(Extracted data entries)
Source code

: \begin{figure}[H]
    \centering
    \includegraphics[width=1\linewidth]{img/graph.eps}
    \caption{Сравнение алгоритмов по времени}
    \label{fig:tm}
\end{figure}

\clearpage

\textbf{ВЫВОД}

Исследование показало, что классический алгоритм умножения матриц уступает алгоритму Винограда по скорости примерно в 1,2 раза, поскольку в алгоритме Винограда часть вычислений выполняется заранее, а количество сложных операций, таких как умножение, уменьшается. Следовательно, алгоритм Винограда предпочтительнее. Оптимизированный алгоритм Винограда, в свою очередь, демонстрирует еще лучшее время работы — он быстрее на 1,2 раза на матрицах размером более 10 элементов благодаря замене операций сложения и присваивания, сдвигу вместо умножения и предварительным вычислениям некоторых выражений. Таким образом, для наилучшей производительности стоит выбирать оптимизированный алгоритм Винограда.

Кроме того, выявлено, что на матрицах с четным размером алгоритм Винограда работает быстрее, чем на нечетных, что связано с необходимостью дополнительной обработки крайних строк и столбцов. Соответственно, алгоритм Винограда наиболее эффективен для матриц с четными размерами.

==

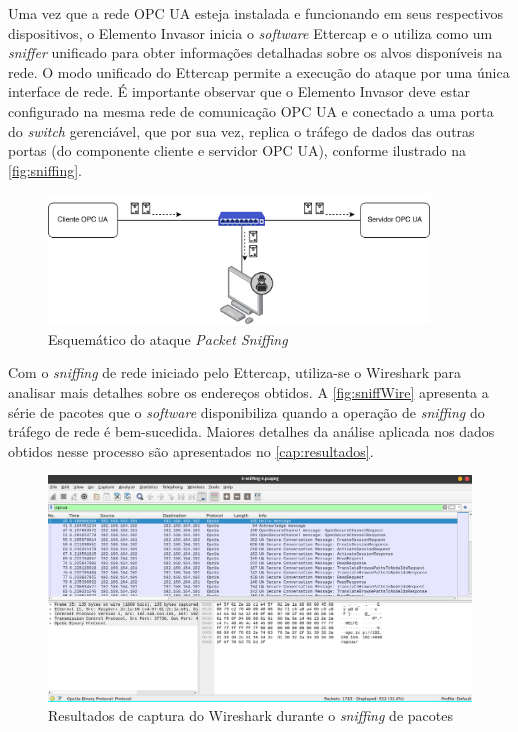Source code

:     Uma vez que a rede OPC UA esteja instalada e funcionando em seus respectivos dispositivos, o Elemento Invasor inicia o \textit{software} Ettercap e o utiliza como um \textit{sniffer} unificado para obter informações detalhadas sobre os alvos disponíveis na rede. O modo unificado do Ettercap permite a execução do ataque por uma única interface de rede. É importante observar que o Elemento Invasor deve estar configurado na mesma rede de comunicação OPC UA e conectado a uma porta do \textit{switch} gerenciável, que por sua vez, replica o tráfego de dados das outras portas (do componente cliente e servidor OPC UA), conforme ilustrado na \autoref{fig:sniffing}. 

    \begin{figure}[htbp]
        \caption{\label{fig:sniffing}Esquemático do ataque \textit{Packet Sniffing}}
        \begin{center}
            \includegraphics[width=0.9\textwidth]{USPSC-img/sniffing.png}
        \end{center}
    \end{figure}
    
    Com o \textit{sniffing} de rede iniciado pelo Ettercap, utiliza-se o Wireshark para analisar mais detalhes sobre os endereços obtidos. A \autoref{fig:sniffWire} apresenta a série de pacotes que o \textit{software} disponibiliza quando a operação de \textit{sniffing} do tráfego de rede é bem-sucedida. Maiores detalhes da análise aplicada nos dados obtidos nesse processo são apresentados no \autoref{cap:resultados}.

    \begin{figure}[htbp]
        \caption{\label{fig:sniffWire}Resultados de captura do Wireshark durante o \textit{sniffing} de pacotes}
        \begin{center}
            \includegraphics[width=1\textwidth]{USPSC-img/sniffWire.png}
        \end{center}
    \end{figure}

---

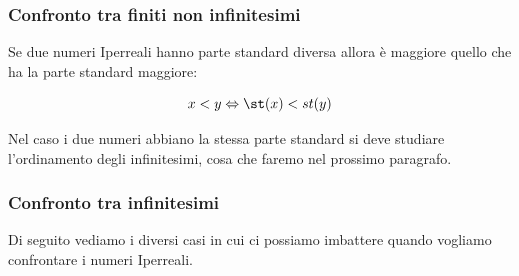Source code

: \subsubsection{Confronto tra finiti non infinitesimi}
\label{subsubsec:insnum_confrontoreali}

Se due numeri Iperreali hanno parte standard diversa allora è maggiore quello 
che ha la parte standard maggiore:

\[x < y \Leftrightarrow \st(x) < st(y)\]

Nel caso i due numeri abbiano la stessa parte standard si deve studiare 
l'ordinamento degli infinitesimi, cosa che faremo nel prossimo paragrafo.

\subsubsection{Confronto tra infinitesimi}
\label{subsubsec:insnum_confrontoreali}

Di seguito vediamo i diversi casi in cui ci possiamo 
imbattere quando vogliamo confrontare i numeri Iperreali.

Activity –
Your answer should be the exact lines above from the one with "Nel caso i due" through the one with "imbattere quando vogliamo", both included, and nothing besides.

Finished exercise –
Nel caso i due numeri abbiano la stessa parte standard si deve studiare 
l'ordinamento degli infinitesimi, cosa che faremo nel prossimo paragrafo.

\subsubsection{Confronto tra infinitesimi}
\label{subsubsec:insnum_confrontoreali}

Di seguito vediamo i diversi casi in cui ci possiamo 
imbattere quando vogliamo confrontare i numeri Iperreali.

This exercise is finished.